WORK INSTRUCTION =
Filtering the records below, copy only those lines that include the word "updatedAt".

INPUT =

☆ ☆ ☆ ☆ ☆

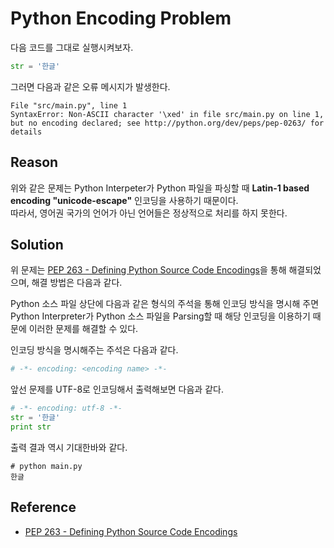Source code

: # Python Encoding Problem

다음 코드를 그대로 실행시켜보자. 

```python
str = '한글'
```

그러면 다음과 같은 오류 메시지가 발생한다. 

```
File "src/main.py", line 1
SyntaxError: Non-ASCII character '\xed' in file src/main.py on line 1, but no encoding declared; see http://python.org/dev/peps/pep-0263/ for details
```

## Reason

위와 같은 문제는 Python Interpeter가 Python 파일을 파싱할 때 **Latin-1 based encoding "unicode-escape"** 인코딩을 사용하기 때문이다.  
따라서, 영어권 국가의 언어가 아닌 언어들은 정상적으로 처리를 하지 못한다. 

## Solution

위 문제는 [PEP 263 - Defining Python Source Code Encodings](https://www.python.org/dev/peps/pep-0263/)을 통해 해결되었으며, 해결 방법은 다음과 같다. 

Python 소스 파일 상단에 다음과 같은 형식의 주석을 통해 인코딩 방식을 명시해 주면 Python Interpreter가 Python 소스 파일을 Parsing할 때 해당 인코딩을 이용하기 때문에 이러한 문제를 해결할 수 있다. 

인코딩 방식을 명시해주는 주석은 다음과 같다. 

```python
# -*- encoding: <encoding name> -*-
```

앞선 문제를 UTF-8로 인코딩해서 출력해보면 다음과 같다. 

```python
# -*- encoding: utf-8 -*-
str = '한글'
print str
```

출력 결과 역시 기대한바와 같다. 

```
# python main.py
한글
```

## Reference

* [PEP 263 - Defining Python Source Code Encodings](https://www.python.org/dev/peps/pep-0263/)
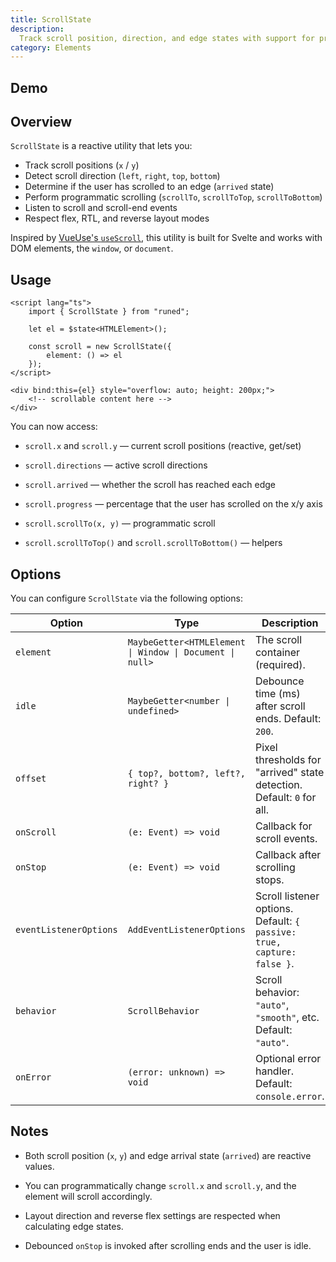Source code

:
 ```yaml
---
title: ScrollState
description:
  Track scroll position, direction, and edge states with support for programmatic scrolling.
category: Elements
---
```


<script>
import Demo from '$lib/components/demos/scroll-state.svelte';
</script>

## Demo

<Demo />

## Overview

`ScrollState` is a reactive utility that lets you:

- Track scroll positions (`x` / `y`)
- Detect scroll direction (`left`, `right`, `top`, `bottom`)
- Determine if the user has scrolled to an edge (`arrived` state)
- Perform programmatic scrolling (`scrollTo`, `scrollToTop`, `scrollToBottom`)
- Listen to scroll and scroll-end events
- Respect flex, RTL, and reverse layout modes

Inspired by [VueUse's `useScroll`](https://vueuse.org/useScroll), this utility is built for Svelte
and works with DOM elements, the `window`, or `document`.

## Usage

```svelte
<script lang="ts">
	import { ScrollState } from "runed";

	let el = $state<HTMLElement>();

	const scroll = new ScrollState({
		element: () => el
	});
</script>

<div bind:this={el} style="overflow: auto; height: 200px;">
	<!-- scrollable content here -->
</div>
```

You can now access:

- `scroll.x` and `scroll.y` — current scroll positions (reactive, get/set)

- `scroll.directions` — active scroll directions

- `scroll.arrived` — whether the scroll has reached each edge

- `scroll.progress` — percentage that the user has scrolled on the x/y axis

- `scroll.scrollTo(x, y)` — programmatic scroll

- `scroll.scrollToTop()` and `scroll.scrollToBottom()` — helpers

## Options

You can configure `ScrollState` via the following options:

| Option                 | Type                                                     | Description                                                            |
| ---------------------- | -------------------------------------------------------- | ---------------------------------------------------------------------- |
| `element`              | `MaybeGetter<HTMLElement \| Window \| Document \| null>` | The scroll container (required).                                       |
| `idle`                 | `MaybeGetter<number \| undefined>`                       | Debounce time (ms) after scroll ends. Default: `200`.                  |
| `offset`               | `{ top?, bottom?, left?, right? }`                       | Pixel thresholds for "arrived" state detection. Default: `0` for all.  |
| `onScroll`             | `(e: Event) => void`                                     | Callback for scroll events.                                            |
| `onStop`               | `(e: Event) => void`                                     | Callback after scrolling stops.                                        |
| `eventListenerOptions` | `AddEventListenerOptions`                                | Scroll listener options. Default: `{ passive: true, capture: false }`. |
| `behavior`             | `ScrollBehavior`                                         | Scroll behavior: `"auto"`, `"smooth"`, etc. Default: `"auto"`.         |
| `onError`              | `(error: unknown) => void`                               | Optional error handler. Default: `console.error`.                      |

## Notes

- Both scroll position (`x`, `y`) and edge arrival state (`arrived`) are reactive values.

- You can programmatically change `scroll.x` and `scroll.y`, and the element will scroll
  accordingly.

- Layout direction and reverse flex settings are respected when calculating edge states.

- Debounced `onStop` is invoked after scrolling ends and the user is idle.
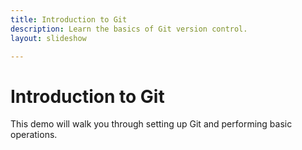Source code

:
 ```yaml
---
title: Introduction to Git
description: Learn the basics of Git version control.
layout: slideshow

---
```


# Introduction to Git

This demo will walk you through setting up Git and performing basic operations.
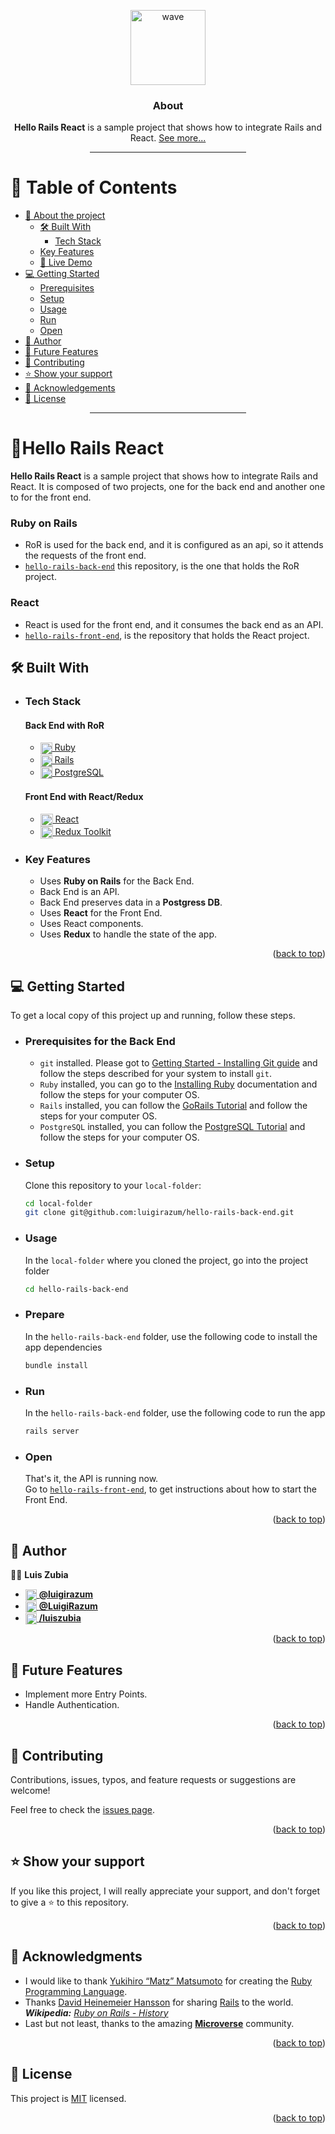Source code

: <a name="readme-top"></a>

<div align="center">

  <img src="https://github.com/Tarikul-Islam-Anik/Animated-Fluent-Emojis/blob/4eb68a32315bb30adfc08f423052bbf09b955cd4/Emojis/Hand%20gestures/Waving%20Hand%20Light%20Skin%20Tone.png" alt="wave" width="120" height="auto" />
  <br/>

### About
**Hello Rails React** is a sample project that shows how to integrate Rails and React. [See more...](#about-project)

</div>

<div align="center"><hr width="250px"/></div>

# 📗 Table of Contents

- [💬 About the project](#about-project)
  - [🛠 Built With](#built-with)
    - [Tech Stack](#tech-stack)
  - [Key Features](#key-features)
  - [🚀 Live Demo](#live-demo)
- [💻 Getting Started](#getting-started)
  - [Prerequisites](#prerequisites)
  - [Setup](#setup)
  - [Usage](#usage)
  - [Run](#run)
  - [Open](#open)
- [👥 Author](#author)
- [🔭 Future Features](#future-features)
- [🤝 Contributing](#contributing)
- [⭐️ Show your support](#support)
- [🙏 Acknowledgements](#acknowledgements)
- [📝 License](#license)

<div align="center"><hr width="250px"/></div>

# 👋**Hello Rails React** <a name="about-project"></a>

  **Hello Rails React** is a sample project that shows how to integrate Rails and React.
  It is composed of two projects, one for the back end and another one to for the front end.
  
  ### Ruby on Rails
  - RoR is used for the back end, and it is configured as an api, so it attends the requests of the front end.
  - [`hello-rails-back-end`](https://github.com/luigirazum/hello-rails-back-end) this repository, is the one that holds the RoR project.

  ### React
  - React is used for the front end, and it consumes the back end as an API.
  - [`hello-rails-front-end`](https://github.com/luigirazum/hello-rails-front-end), is the repository that holds the React project.

## 🛠 Built With <a name="built-with"></a>

- ### Tech Stack <a name="tech-stack"></a>

  #### Back End with RoR
  <ul>
     <li>
      <a href="https://www.ruby-lang.org/en/">
      <img align="center" width="19" height="auto" src="https://upload.wikimedia.org/wikipedia/commons/thumb/7/73/Ruby_logo.svg/198px-Ruby_logo.svg.png?20101129171534" alt="ruby logo" />
      Ruby
      </a>
    </li>
    <li>
      <a href="https://rubyonrails.org/">
      <img align="center" width="19" height="auto" src="https://ik.imagekit.io/dqd3uh1at/logos/rails-red-logo.svg?updatedAt=1704962146563" alt="ruby logo" />
      Rails
      </a>
    </li>
    <li>
      <a href="https://www.postgresql.org/">
      <img align="center" width="19" height="auto" src="https://wiki.postgresql.org/images/3/30/PostgreSQL_logo.3colors.120x120.png" alt="postgreSQL logo" />
      PostgreSQL
      </a>
    </li>
  </ul>

  #### Front End with React/Redux
  <ul>
    <li>
      <a href="https://react.dev/" target="_blank" rel="noopener noreferrer">
      <img align="center" title="ReactJS" alt="react js" width="20px" height="20px" src="https://cdn.jsdelivr.net/gh/devicons/devicon/icons/react/react-original.svg" /> React</a>
    </li>
    <li>
      <a href="https://redux-toolkit.js.org/" target="_blank" rel="noopener noreferrer">
      <img align="center" title="Redux Toolkit" alt="redux toolkit" width="20px" height="20px" src="https://d33wubrfki0l68.cloudfront.net/0834d0215db51e91525a25acf97433051f280f2f/c30f5/img/redux.svg" /> Redux Toolkit</a>
    </li>
  </ul>

<!-- Features -->

- ### Key Features <a name="key-features"></a>

    - Uses **Ruby on Rails** for the Back End.
    - Back End is an API.
    - Back End preserves data in a **Postgress DB**.
    - Uses **React** for the Front End.
    - Uses React components.
    - Uses **Redux** to handle the state of the app.

<p align="right">(<a href="#readme-top">back to top</a>)</p>


## 💻 Getting Started <a name="getting-started"></a>

To get a local copy of this project up and running, follow these steps.

- ### Prerequisites for the Back End

  - `git` installed. Please got to [Getting Started - Installing Git guide](https://git-scm.com/book/en/v2/Getting-Started-Installing-Git) and follow the steps described for your system to install `git`.
  - `Ruby` installed, you can go to the [Installing Ruby](https://www.ruby-lang.org/en/documentation/installation/) documentation and follow the steps for your computer OS.
  - `Rails` installed, you can follow the [GoRails Tutorial](https://gorails.com/setup/) and follow the steps for your computer OS.
  - `PostgreSQL` installed, you can follow the [PostgreSQL Tutorial](https://www.postgresqltutorial.com/) and follow the steps for your computer OS.

- ### Setup
  Clone this repository to your `local-folder`:
  ```sh
  cd local-folder
  git clone git@github.com:luigirazum/hello-rails-back-end.git
  ```
- ### Usage
  In the `local-folder` where you cloned the project, go into the project folder
  ```sh
  cd hello-rails-back-end
  ```
- ### Prepare
  In the `hello-rails-back-end` folder, use the following code to install the app dependencies
  ```rb
  bundle install
  ```
- ### Run
  In the `hello-rails-back-end` folder, use the following code to run the app
  ```rb
  rails server
  ```
- ### Open
  That's it, the API is running now.\
  Go to [`hello-rails-front-end`](https://github.com/luigirazum/hello-rails-front-end), to get instructions about how to start the Front End.

<p align="right">(<a href="#readme-top">back to top</a>)</p>
<!-- AUTHORS -->

## 👥 Author <a name="author"></a>

👨‍💻 **Luis Zubia**

<ul>
  <li>
    <a href="https://github.com/luigirazum">
    <img align="center" width="18px" src="https://upload.wikimedia.org/wikipedia/commons/2/24/Github_logo_svg.svg" alt="github logo" />
    <b>@luigirazum</b>
    </a>
  </li>
  <li>
    <a href="https://twitter.com/LuigiRazum">
    <img align="center" width="18px" src="https://ik.imagekit.io/dqd3uh1at/logos/x-new-logo.svg?updatedAt=1704962156902" alt="twitter logo" />
    <b>@LuigiRazum</b>
    </a>
  </li>
  <li>
    <a href="https://linkedin.com/in/luiszubia">
    <img align="center" width="18px" src="https://upload.wikimedia.org/wikipedia/commons/c/ca/LinkedIn_logo_initials.png" alt="linkedin logo" />
    <b>/luiszubia</b>
    </a>
  </li>
</ul>

<p align="right">(<a href="#readme-top">back to top</a>)</p>

<!-- FUTURE FEATURES -->

## 🔭 Future Features <a name="future-features"></a>

- Implement more Entry Points.
- Handle Authentication.

<p align="right">(<a href="#readme-top">back to top</a>)</p>

<!-- CONTRIBUTING -->

## 🤝 Contributing <a name="contributing"></a>

Contributions, issues, typos, and feature requests or suggestions are welcome!

Feel free to check the [issues page](../../issues/).

<p align="right">(<a href="#readme-top">back to top</a>)</p>

<!-- SUPPORT -->

## ⭐️ Show your support <a name="support"></a>

If you like this project, I will really appreciate your support, and don't forget to give a ⭐ to this repository.

<p align="right">(<a href="#readme-top">back to top</a>)</p>

<!-- ACKNOWLEDGEMENTS -->

## 🙏 Acknowledgments <a name="acknowledgements"></a>

- I would like to thank [Yukihiro “Matz” Matsumoto](http://www.rubyist.net/~matz/) for creating the [Ruby Programming Language](https://www.ruby-lang.org/en/).
- Thanks [David Heinemeier Hansson](https://en.wikipedia.org/wiki/David_Heinemeier_Hansson) for sharing [Rails](https://rubyonrails.org/) to the world.\
_**Wikipedia:** [Ruby on Rails - History](https://en.wikipedia.org/wiki/Ruby_on_Rails)_
<a name="gregoire-vella"></a>
- Last but not least, thanks to the amazing [**Microverse**](https://www.microverse.org/) community.

<p align="right">(<a href="#readme-top">back to top</a>)</p>

<!-- FAQ (optional)

## ❓ FAQ <a name="faq"></a>

> Add at least 2 questions new developers would ask when they decide to use your project.

- **[Question_1]**

  - [Answer_1]

- **[Question_2]**

  - [Answer_2]

<p align="right">(<a href="#readme-top">back to top</a>)</p>
-->
<!-- LICENSE -->

## 📝 License <a name="license"></a>

This project is [MIT](./LICENSE) licensed.

<p align="right">(<a href="#readme-top">back to top</a>)</p>
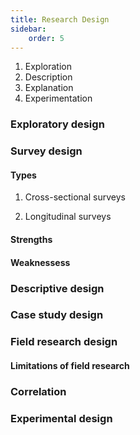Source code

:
 ```yaml
---
title: Research Design
sidebar: 
    order: 5
---
```


1. Exploration
2. Description
3. Explanation
4. Experimentation

### Exploratory design

### Survey design

#### Types

1. Cross-sectional surveys

2. Longitudinal surveys

#### Strengths

#### Weaknessess

### Descriptive design

### Case study design

### Field research design

#### Limitations of field research

### Correlation

### Experimental design


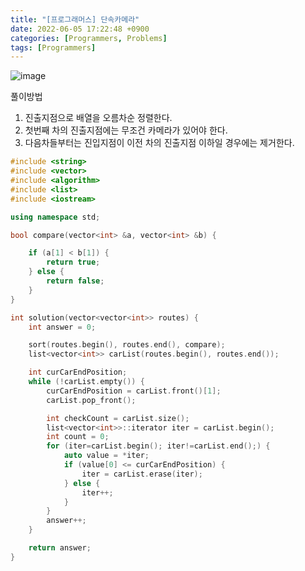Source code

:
 ```yaml
---
title: "[프로그래머스] 단속카메라" 
date: 2022-06-05 17:22:48 +0900
categories: [Programmers, Problems]
tags: [Programmers]
---
```


![image](https://user-images.githubusercontent.com/29175138/172042170-d09b979c-f381-425c-b592-5598e4aeac9c.png)

풀이방법
1. 진출지점으로 배열을 오름차순 정렬한다.
2. 첫번째 차의 진출지점에는 무조건 카메라가 있어야 한다.
3. 다음차들부터는 진입지점이 이전 차의 진출지점 이하일 경우에는 제거한다.

```cpp
#include <string>
#include <vector>
#include <algorithm>
#include <list>
#include <iostream>

using namespace std;

bool compare(vector<int> &a, vector<int> &b) {

    if (a[1] < b[1]) {
        return true;
    } else {
        return false;
    }
}

int solution(vector<vector<int>> routes) {
    int answer = 0;

    sort(routes.begin(), routes.end(), compare);
    list<vector<int>> carList(routes.begin(), routes.end());

    int curCarEndPosition;
    while (!carList.empty()) {
        curCarEndPosition = carList.front()[1];
        carList.pop_front();

        int checkCount = carList.size();
        list<vector<int>>::iterator iter = carList.begin();
        int count = 0;
        for (iter=carList.begin(); iter!=carList.end();) {
            auto value = *iter;
            if (value[0] <= curCarEndPosition) {
                iter = carList.erase(iter);
            } else {
                iter++;
            }
        }
        answer++;
    }

    return answer;
}
```
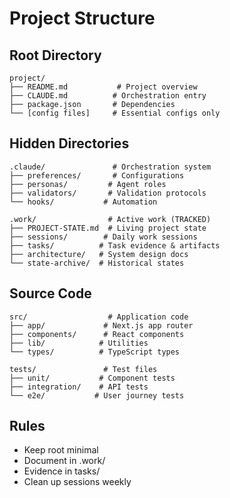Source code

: # Project Structure

## Root Directory
```
project/
├── README.md           # Project overview
├── CLAUDE.md          # Orchestration entry
├── package.json       # Dependencies
└── [config files]     # Essential configs only
```

## Hidden Directories
```
.claude/               # Orchestration system
├── preferences/       # Configurations
├── personas/         # Agent roles
├── validators/       # Validation protocols
└── hooks/           # Automation

.work/                # Active work (TRACKED)
├── PROJECT-STATE.md  # Living project state
├── sessions/        # Daily work sessions
├── tasks/          # Task evidence & artifacts
├── architecture/   # System design docs
└── state-archive/  # Historical states
```

## Source Code
```
src/                  # Application code
├── app/             # Next.js app router
├── components/      # React components
├── lib/            # Utilities
└── types/          # TypeScript types

tests/               # Test files
├── unit/           # Component tests
├── integration/    # API tests
└── e2e/           # User journey tests
```

## Rules
- Keep root minimal
- Document in .work/
- Evidence in tasks/
- Clean up sessions weekly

☆ ☆ ☆ ☆ ☆

TASK SOLUTION =
      <img align="center" width="19" height="auto" src="https://ik.imagekit.io/dqd3uh1at/logos/rails-red-logo.svg?updatedAt=1704962146563" alt="ruby logo" />
    <img align="center" width="18px" src="https://ik.imagekit.io/dqd3uh1at/logos/x-new-logo.svg?updatedAt=1704962156902" alt="twitter logo" />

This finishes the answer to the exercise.